## [Problem requirements]
Pictures are to be left out, but please repeat each record exactly.

Entries taken from a collection:
□ □ □ □ □

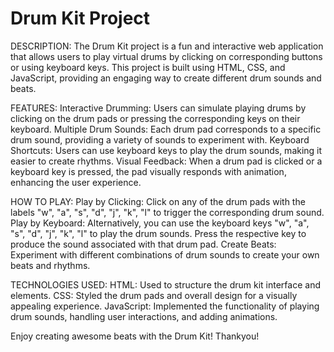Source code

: # Drum Kit Project

DESCRIPTION:
The Drum Kit project is a fun and interactive web application that allows users to play virtual drums by clicking on corresponding buttons or using keyboard keys. This project is built using HTML, CSS, and JavaScript, providing an engaging way to create different drum sounds and beats.

FEATURES:
Interactive Drumming: Users can simulate playing drums by clicking on the drum pads or pressing the corresponding keys on their keyboard.
Multiple Drum Sounds: Each drum pad corresponds to a specific drum sound, providing a variety of sounds to experiment with.
Keyboard Shortcuts: Users can use keyboard keys to play the drum sounds, making it easier to create rhythms.
Visual Feedback: When a drum pad is clicked or a keyboard key is pressed, the pad visually responds with animation, enhancing the user experience.

HOW TO PLAY:
Play by Clicking: Click on any of the drum pads with the labels "w", "a", "s", "d", "j", "k", "l" to trigger the corresponding drum sound.
Play by Keyboard: Alternatively, you can use the keyboard keys "w", "a", "s", "d", "j", "k", "l" to play the drum sounds. Press the respective key to produce the sound associated with that drum pad.
Create Beats: Experiment with different combinations of drum sounds to create your own beats and rhythms.

TECHNOLOGIES USED:
HTML: Used to structure the drum kit interface and elements.
CSS: Styled the drum pads and overall design for a visually appealing experience.
JavaScript: Implemented the functionality of playing drum sounds, handling user interactions, and adding animations.

Enjoy creating awesome beats with the Drum Kit!
Thankyou!
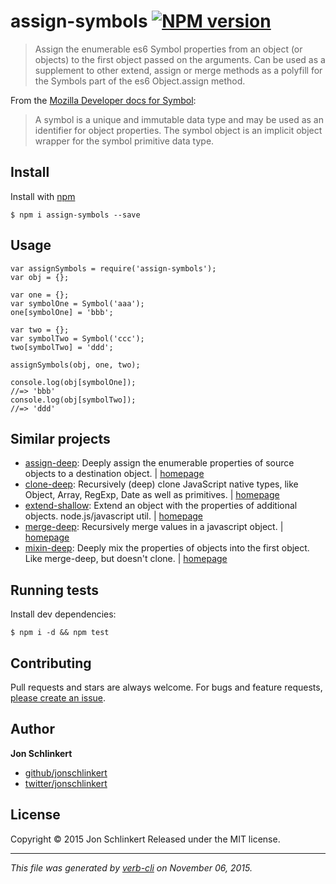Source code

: <h1 id="assign-symbols-%21npm-version">assign-symbols <a href="http://badge.fury.io/js/assign-symbols"><img src="https://badge.fury.io/js/assign-symbols.svg" alt="NPM version" /></a></h1>

<blockquote>
  <p>Assign the enumerable es6 Symbol properties from an object (or objects) to the first object passed on the arguments. Can be used as a supplement to other extend, assign or merge methods as a polyfill for the Symbols part of the es6 Object.assign method.</p>
</blockquote>

<p>From the <a href="https://developer.mozilla.org/en-US/docs/Web/JavaScript/Reference/Global_Objects/Symbol">Mozilla Developer docs for Symbol</a>:</p>

<blockquote>
  <p>A symbol is a unique and immutable data type and may be used as an identifier for object properties. The symbol object is an implicit object wrapper for the symbol primitive data type.</p>
</blockquote>

<h2 id="install">Install</h2>

<p>Install with <a href="https://www.npmjs.com/">npm</a></p>

<pre><code class="sh">$ npm i assign-symbols --save
</code></pre>

<h2 id="usage">Usage</h2>

<pre><code class="js">var assignSymbols = require('assign-symbols');
var obj = {};

var one = {};
var symbolOne = Symbol('aaa');
one[symbolOne] = 'bbb';

var two = {};
var symbolTwo = Symbol('ccc');
two[symbolTwo] = 'ddd';

assignSymbols(obj, one, two);

console.log(obj[symbolOne]);
//=&gt; 'bbb'
console.log(obj[symbolTwo]);
//=&gt; 'ddd'
</code></pre>

<h2 id="similar-projects">Similar projects</h2>

<ul>
<li><a href="https://www.npmjs.com/package/assign-deep">assign-deep</a>: Deeply assign the enumerable properties of source objects to a destination object. | <a href="https://github.com/jonschlinkert/assign-deep">homepage</a></li>
<li><a href="https://www.npmjs.com/package/clone-deep">clone-deep</a>: Recursively (deep) clone JavaScript native types, like Object, Array, RegExp, Date as well as primitives. | <a href="https://github.com/jonschlinkert/clone-deep">homepage</a></li>
<li><a href="https://www.npmjs.com/package/extend-shallow">extend-shallow</a>: Extend an object with the properties of additional objects. node.js/javascript util. | <a href="https://github.com/jonschlinkert/extend-shallow">homepage</a></li>
<li><a href="https://www.npmjs.com/package/merge-deep">merge-deep</a>: Recursively merge values in a javascript object. | <a href="https://github.com/jonschlinkert/merge-deep">homepage</a></li>
<li><a href="https://www.npmjs.com/package/mixin-deep">mixin-deep</a>: Deeply mix the properties of objects into the first object. Like merge-deep, but doesn't clone. | <a href="https://github.com/jonschlinkert/mixin-deep">homepage</a></li>
</ul>

<h2 id="running-tests">Running tests</h2>

<p>Install dev dependencies:</p>

<pre><code class="sh">$ npm i -d &amp;&amp; npm test
</code></pre>

<h2 id="contributing">Contributing</h2>

<p>Pull requests and stars are always welcome. For bugs and feature requests, <a href="https://github.com/jonschlinkert/assign-symbols/issues/new">please create an issue</a>.</p>

<h2 id="author">Author</h2>

<p><strong>Jon Schlinkert</strong></p>

<ul>
<li><a href="https://github.com/jonschlinkert">github/jonschlinkert</a></li>
<li><a href="http://twitter.com/jonschlinkert">twitter/jonschlinkert</a></li>
</ul>

<h2 id="license">License</h2>

<p>Copyright © 2015 Jon Schlinkert
Released under the MIT license.</p>

<hr />

<p><em>This file was generated by <a href="https://github.com/assemble/verb-cli">verb-cli</a> on November 06, 2015.</em></p>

□ □ □ □ □

## [Task solution]
Source code

: # Drum Kit Project

DESCRIPTION:
The Drum Kit project is a fun and interactive web application that allows users to play virtual drums by clicking on corresponding buttons or using keyboard keys. This project is built using HTML, CSS, and JavaScript, providing an engaging way to create different drum sounds and beats.

FEATURES:
Interactive Drumming: Users can simulate playing drums by clicking on the drum pads or pressing the corresponding keys on their keyboard.
Multiple Drum Sounds: Each drum pad corresponds to a specific drum sound, providing a variety of sounds to experiment with.
Keyboard Shortcuts: Users can use keyboard keys to play the drum sounds, making it easier to create rhythms.
Visual Feedback: When a drum pad is clicked or a keyboard key is pressed, the pad visually responds with animation, enhancing the user experience.

HOW TO PLAY:
Play by Clicking: Click on any of the drum pads with the labels "w", "a", "s", "d", "j", "k", "l" to trigger the corresponding drum sound.
Play by Keyboard: Alternatively, you can use the keyboard keys "w", "a", "s", "d", "j", "k", "l" to play the drum sounds. Press the respective key to produce the sound associated with that drum pad.
Create Beats: Experiment with different combinations of drum sounds to create your own beats and rhythms.

TECHNOLOGIES USED:
HTML: Used to structure the drum kit interface and elements.
CSS: Styled the drum pads and overall design for a visually appealing experience.
JavaScript: Implemented the functionality of playing drum sounds, handling user interactions, and adding animations.

Enjoy creating awesome beats with the Drum Kit!
Thankyou!
Source code

: <h1 id="assign-symbols-%21npm-version">assign-symbols <a href="http://badge.fury.io/js/assign-symbols"><img src="https://badge.fury.io/js/assign-symbols.svg" alt="NPM version" /></a></h1>

<blockquote>
  <p>Assign the enumerable es6 Symbol properties from an object (or objects) to the first object passed on the arguments. Can be used as a supplement to other extend, assign or merge methods as a polyfill for the Symbols part of the es6 Object.assign method.</p>
</blockquote>

<p>From the <a href="https://developer.mozilla.org/en-US/docs/Web/JavaScript/Reference/Global_Objects/Symbol">Mozilla Developer docs for Symbol</a>:</p>

<blockquote>
  <p>A symbol is a unique and immutable data type and may be used as an identifier for object properties. The symbol object is an implicit object wrapper for the symbol primitive data type.</p>
</blockquote>

<h2 id="install">Install</h2>

<p>Install with <a href="https://www.npmjs.com/">npm</a></p>

<pre><code class="sh">$ npm i assign-symbols --save
</code></pre>

<h2 id="usage">Usage</h2>

<pre><code class="js">var assignSymbols = require('assign-symbols');
var obj = {};

var one = {};
var symbolOne = Symbol('aaa');
one[symbolOne] = 'bbb';

var two = {};
var symbolTwo = Symbol('ccc');
two[symbolTwo] = 'ddd';

assignSymbols(obj, one, two);

console.log(obj[symbolOne]);
//=&gt; 'bbb'
console.log(obj[symbolTwo]);
//=&gt; 'ddd'
</code></pre>

<h2 id="similar-projects">Similar projects</h2>

<ul>
<li><a href="https://www.npmjs.com/package/assign-deep">assign-deep</a>: Deeply assign the enumerable properties of source objects to a destination object. | <a href="https://github.com/jonschlinkert/assign-deep">homepage</a></li>
<li><a href="https://www.npmjs.com/package/clone-deep">clone-deep</a>: Recursively (deep) clone JavaScript native types, like Object, Array, RegExp, Date as well as primitives. | <a href="https://github.com/jonschlinkert/clone-deep">homepage</a></li>
<li><a href="https://www.npmjs.com/package/extend-shallow">extend-shallow</a>: Extend an object with the properties of additional objects. node.js/javascript util. | <a href="https://github.com/jonschlinkert/extend-shallow">homepage</a></li>
<li><a href="https://www.npmjs.com/package/merge-deep">merge-deep</a>: Recursively merge values in a javascript object. | <a href="https://github.com/jonschlinkert/merge-deep">homepage</a></li>
<li><a href="https://www.npmjs.com/package/mixin-deep">mixin-deep</a>: Deeply mix the properties of objects into the first object. Like merge-deep, but doesn't clone. | <a href="https://github.com/jonschlinkert/mixin-deep">homepage</a></li>
</ul>

<h2 id="running-tests">Running tests</h2>

<p>Install dev dependencies:</p>

<pre><code class="sh">$ npm i -d &amp;&amp; npm test
</code></pre>

<h2 id="contributing">Contributing</h2>

<p>Pull requests and stars are always welcome. For bugs and feature requests, <a href="https://github.com/jonschlinkert/assign-symbols/issues/new">please create an issue</a>.</p>

<h2 id="author">Author</h2>

<p><strong>Jon Schlinkert</strong></p>

<ul>
<li><a href="https://github.com/jonschlinkert">github/jonschlinkert</a></li>
<li><a href="http://twitter.com/jonschlinkert">twitter/jonschlinkert</a></li>
</ul>

<h2 id="license">License</h2>

<p>Copyright © 2015 Jon Schlinkert
Released under the MIT license.</p>

<hr />

<p><em>This file was generated by <a href="https://github.com/assemble/verb-cli">verb-cli</a> on November 06, 2015.</em></p>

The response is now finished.